• WORK TO COMPLETE
Repeat the entries that follow from start to finish, keeping every character.

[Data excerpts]

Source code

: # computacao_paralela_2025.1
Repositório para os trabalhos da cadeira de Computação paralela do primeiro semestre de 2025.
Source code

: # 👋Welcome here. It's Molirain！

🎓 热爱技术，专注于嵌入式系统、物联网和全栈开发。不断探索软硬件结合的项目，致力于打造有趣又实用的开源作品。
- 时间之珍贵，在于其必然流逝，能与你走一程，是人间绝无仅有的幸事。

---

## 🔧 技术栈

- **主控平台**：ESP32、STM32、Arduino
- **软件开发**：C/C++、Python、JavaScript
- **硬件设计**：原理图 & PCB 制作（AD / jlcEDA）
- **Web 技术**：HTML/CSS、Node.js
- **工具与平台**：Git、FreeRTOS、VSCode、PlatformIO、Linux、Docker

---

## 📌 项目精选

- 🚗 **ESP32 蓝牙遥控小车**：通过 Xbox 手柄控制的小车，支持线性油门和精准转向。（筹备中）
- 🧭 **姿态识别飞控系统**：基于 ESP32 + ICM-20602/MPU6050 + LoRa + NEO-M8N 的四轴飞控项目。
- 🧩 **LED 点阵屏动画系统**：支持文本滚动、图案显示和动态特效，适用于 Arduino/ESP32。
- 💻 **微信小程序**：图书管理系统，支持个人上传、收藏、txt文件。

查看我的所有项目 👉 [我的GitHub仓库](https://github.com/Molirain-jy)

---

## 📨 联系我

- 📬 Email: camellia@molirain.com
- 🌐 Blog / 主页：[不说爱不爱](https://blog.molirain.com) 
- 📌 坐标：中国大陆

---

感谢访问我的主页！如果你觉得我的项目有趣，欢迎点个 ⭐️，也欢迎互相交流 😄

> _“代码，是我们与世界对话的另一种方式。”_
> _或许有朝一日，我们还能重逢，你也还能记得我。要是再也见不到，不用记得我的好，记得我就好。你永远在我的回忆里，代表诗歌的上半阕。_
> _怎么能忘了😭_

• RESPONSE AREA
Source code

: # computacao_paralela_2025.1
Repositório para os trabalhos da cadeira de Computação paralela do primeiro semestre de 2025.
Source code

: # 👋Welcome here. It's Molirain！

🎓 热爱技术，专注于嵌入式系统、物联网和全栈开发。不断探索软硬件结合的项目，致力于打造有趣又实用的开源作品。
- 时间之珍贵，在于其必然流逝，能与你走一程，是人间绝无仅有的幸事。

---

## 🔧 技术栈

- **主控平台**：ESP32、STM32、Arduino
- **软件开发**：C/C++、Python、JavaScript
- **硬件设计**：原理图 & PCB 制作（AD / jlcEDA）
- **Web 技术**：HTML/CSS、Node.js
- **工具与平台**：Git、FreeRTOS、VSCode、PlatformIO、Linux、Docker

---

## 📌 项目精选

- 🚗 **ESP32 蓝牙遥控小车**：通过 Xbox 手柄控制的小车，支持线性油门和精准转向。（筹备中）
- 🧭 **姿态识别飞控系统**：基于 ESP32 + ICM-20602/MPU6050 + LoRa + NEO-M8N 的四轴飞控项目。
- 🧩 **LED 点阵屏动画系统**：支持文本滚动、图案显示和动态特效，适用于 Arduino/ESP32。
- 💻 **微信小程序**：图书管理系统，支持个人上传、收藏、txt文件。

查看我的所有项目 👉 [我的GitHub仓库](https://github.com/Molirain-jy)

---

## 📨 联系我

- 📬 Email: camellia@molirain.com
- 🌐 Blog / 主页：[不说爱不爱](https://blog.molirain.com) 
- 📌 坐标：中国大陆

---

感谢访问我的主页！如果你觉得我的项目有趣，欢迎点个 ⭐️，也欢迎互相交流 😄

> _“代码，是我们与世界对话的另一种方式。”_
> _或许有朝一日，我们还能重逢，你也还能记得我。要是再也见不到，不用记得我的好，记得我就好。你永远在我的回忆里，代表诗歌的上半阕。_
> _怎么能忘了😭_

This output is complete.